James Lyon, Balkanların uluslararası gündemin zirvesinde yer aldığı günlerde bölge sorunlarını ele alan Uluslararası Kriz Grubu'nun başkanıydı. Aynı grupta ünlü milyarder George Soros, strateji uzmanı Zbigniew Brzezinski, NATO'nun iki eski genel sekreteri Javier Solana ve George Robertson, NATO eski komutanı Wesley Clark, ABD eski Ulusal Güvenlik Danışmanı Samuel Berger, Münih Güvenlik Konferansı Başkanı Wolfgang Ischinger ve Carl Bildt yer almıştı.
'BALKANLAR YENİ SAVAŞ HAZIRLIĞINDA MI?'
Lyon, yazısında genel olarak Bosna-Hersek'ten, özellikle de Sırp Cumhuriyeti'nden bahsediyor. Bu bağlamda şunu hatırlatmak gerekir ki, İngiltere'nin BM Güvenlik Konseyi'nde kabul edilmeyen ve Sırp Cumhuriyeti'ni soykırımcı devlet oluşumu olarak ilan eden karar tasarısı, bu varlığın lağvolması için bahane olacaktı. Bu tasarıyı karşı tedbir izledi: Sırp Cumhuriyeti, adalet alanındaki eski yetkileri geri almak için referandum yapmaya karar verdi. Bu adım, Sırp Cumhuriyeti'nin mücadelesiz pes etmeyeceğine işaret olarak algılanmalı.
YANITLANMASI GEREKEN SORU
Sırp Cumhuriyeti'nde 15 Kasım'da yapılacak referandumda vatandaşların yanıtlanması gereken soru: "Bosna-Hersek Yüksek Temsilcisi'nin kanunları, özellikle de Bosna-Hersek mahkemesi ve savcılığına ilişkin kanunu yürürlüğe sokmasını ve bu kanunların Sırp Cumhuriyeti topraklarında uygulanmasını anayasaya aykırı ve yasadışı olarak görüyor musunuz?"

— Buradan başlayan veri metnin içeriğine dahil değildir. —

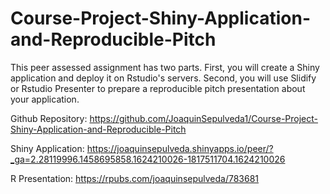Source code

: # Course-Project-Shiny-Application-and-Reproducible-Pitch


This peer assessed assignment has two parts. First, you will create a Shiny application and deploy it on Rstudio's servers. Second, you will use Slidify or Rstudio Presenter to prepare a reproducible pitch presentation about your application.

Github Repository: https://github.com/JoaquinSepulveda1/Course-Project-Shiny-Application-and-Reproducible-Pitch

Shiny Application: https://joaquinsepulveda.shinyapps.io/peer/?_ga=2.28119996.1458695858.1624210026-1817511704.1624210026

R Presentation: https://rpubs.com/joaquinsepulveda/783681
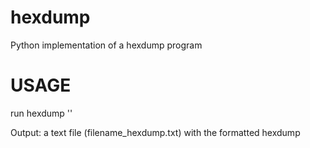 # hexdump
Python implementation of a hexdump program


# USAGE

run hexdump '<filename>'
  
Output: a text file (filename_hexdump.txt) with the formatted hexdump
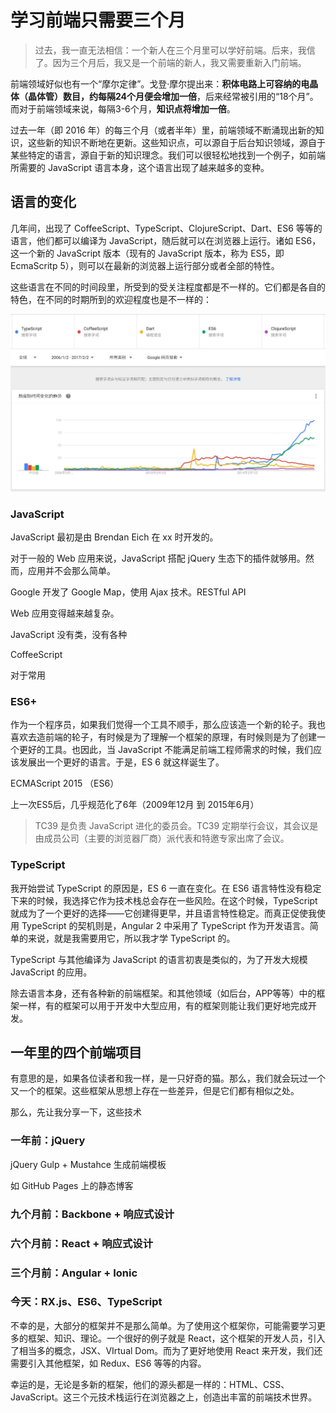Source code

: 学习前端只需要三个月
===

> 过去，我一直无法相信：一个新人在三个月里可以学好前端。后来，我信了。因为三个月后，我又是一个前端的新人，我又需要重新入门前端。

前端领域好似也有一个“摩尔定律”。戈登·摩尔提出来：**积体电路上可容纳的电晶体（晶体管）数目，约每隔24个月便会增加一倍**，后来经常被引用的“18个月”。而对于前端领域来说，每隔3-6个月，**知识点将增加一倍**。

过去一年（即 2016 年）的每三个月（或者半年）里，前端领域不断涌现出新的知识，这些新的知识不断地在更新。这些知识点，可以源自于后台知识领域，源自于某些特定的语言，源自于新的知识理念。我们可以很轻松地找到一个例子，如前端所需要的 JavaScript 语言本身，这个语言出现了越来越多的变种。

语言的变化
---

几年间，出现了 CoffeeScript、TypeScript、ClojureScript、Dart、ES6 等等的语言，他们都可以编译为 JavaScript，随后就可以在浏览器上运行。诸如 ES6，这一个新的 JavaScript 版本（现有的 JavaScript 版本，称为 ES5，即 EcmaScritp 5），则可以在最新的浏览器上运行部分或者全部的特性。

这些语言在不同的时间段里，所受到的受关注程度都是不一样的。它们都是各自的特色，在不同的时期所到的欢迎程度也是不一样的：

![JavaScript编译语言](../images/js-language-compare.jpg)

### JavaScript

JavaScript 最初是由 Brendan Eich 在 xx 时开发的。

对于一般的 Web 应用来说，JavaScript 搭配 jQuery 生态下的插件就够用。然而，应用并不会那么简单。

Google 开发了 Google Map，使用 Ajax 技术。RESTful API  

Web 应用变得越来越复杂。

JavaScript 没有类，没有各种

CoffeeScript

对于常用

### ES6+

作为一个程序员，如果我们觉得一个工具不顺手，那么应该造一个新的轮子。我也喜欢去造前端的轮子，有时候是为了理解一个框架的原理，有时候则是为了创建一个更好的工具。也因此，当 JavaScript 不能满足前端工程师需求的时候，我们应该发展出一个更好的语言。于是，ES 6 就这样诞生了。

ECMAScript 2015 （ES6）

上一次ES5后，几乎规范化了6年（2009年12月 到 2015年6月）

> TC39 是负责 JavaScript 进化的委员会。TC39 定期举行会议，其会议是由成员公司（主要的浏览器厂商）派代表和特邀专家出席了会议。

### TypeScript

我开始尝试 TypeScript 的原因是，ES 6 一直在变化。在 ES6 语言特性没有稳定下来的时候，我选择它作为技术栈总会存在一些风险。在这个时候，TypeScript 就成为了一个更好的选择——它创建得更早，并且语言特性稳定。而真正促使我使用 TypeScript 的契机则是，Angular 2 中采用了 TypeScript 作为开发语言。简单的来说，就是我需要用它，所以我才学 TypeScript 的。

TypeScript 与其他编译为 JavaScript 的语言初衷是类似的，为了开发大规模 JavaScript 的应用。

除去语言本身，还有各种新的前端框架。和其他领域（如后台，APP等等）中的框架一样，有的框架可以用于开发中大型应用，有的框架则能让我们更好地完成开发。

一年里的四个前端项目
---

有意思的是，如果各位读者和我一样，是一只好奇的猫。那么，我们就会玩过一个又一个的框架。这些框架从思想上存在一些差异，但是它们都有相似之处。

那么，先让我分享一下，这些技术

### 一年前：jQuery

jQuery Gulp + Mustahce 生成前端模板

如 GitHub Pages 上的静态博客

### 九个月前：Backbone + 响应式设计



### 六个月前：React + 响应式设计

### 三个月前：Angular + Ionic

### 今天：RX.js、ES6、TypeScript

不幸的是，大部分的框架并不是那么简单。为了使用这个框架你，可能需要学习更多的框架、知识、理论。一个很好的例子就是 React，这个框架的开发人员，引入了相当多的概念，JSX、VIrtual Dom。而为了更好地使用 React 来开发，我们还需要引入其他框架，如 Redux、ES6 等等的内容。

幸运的是，无论是多新的框架，他们的源头都是一样的：HTML、CSS、JavaScript。这三个元技术栈运行在浏览器之上，创造出丰富的前端技术世界。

Öte yandan İngiltere'nin sunduğu tasarının reddi, Batı'yı durdurmadı. Batı, ‘reformlar' maskesiyle Sırp Cumhuriyeti'ni tüm devlet belirtilerinden arındırma ve Bosna-Hersek'i merkezi devlete dönüştürme niyetinde. Bu devlette son söz, Batı'nın Müslüman ve Hırvat müttefiklerinin olacak.
Bu yüzden Lyon'un ilan edilen referanduma inatla direnmesi şaşırtıcı değil. Lyon'un, "Referandum sadece adaletle ilgili olsa da yıkıcı niyetleri onu fiilen bağımsızlık bildirgesine dönüştürüyor" sözleri, Avrupa Birliği yetkililerinin, "Referandumun yapılması, Bosna-Hersek'in egemenliği ve toprak bütünlüğüne tehdit olabilir" açıklamasıyla uyuşuyor.
REFERANDUM YERİNE YAPISAL MÜZAKERELER
Avrupa Birliği, referandumun yerine "adalet için yapısal müzakereleri" öneriyor. Nitekim Sırp Cumhuriyeti Başkanı Milorad Dodik ve dönemin AB Dış İlişkiler Yüksek Temsilcisi Catherine Ashton bu müzakereler konusunda anlaşmıştı. Dodik'i "tatlılıkla kandırma" politikasını hatalı gösteren Lyon, uzun zamandır ABD'nin dış politikasını belirleyen neo-liberal şahinler tarzında, ABD'den AB'yi atlayarak "Bosna'da yaşanabilecek çöküşü engellemeye" çağırdı.
"Dodik'i destekleyerek Putin, Batı için ciddi sorunları yaratabilir" diyen Lyon, sorunlardan biri olarak, "bu topraklarda temelleşmek isteyen AB, ABD ve NATO'ya engel olan istikrarsızlığı" gösterdi.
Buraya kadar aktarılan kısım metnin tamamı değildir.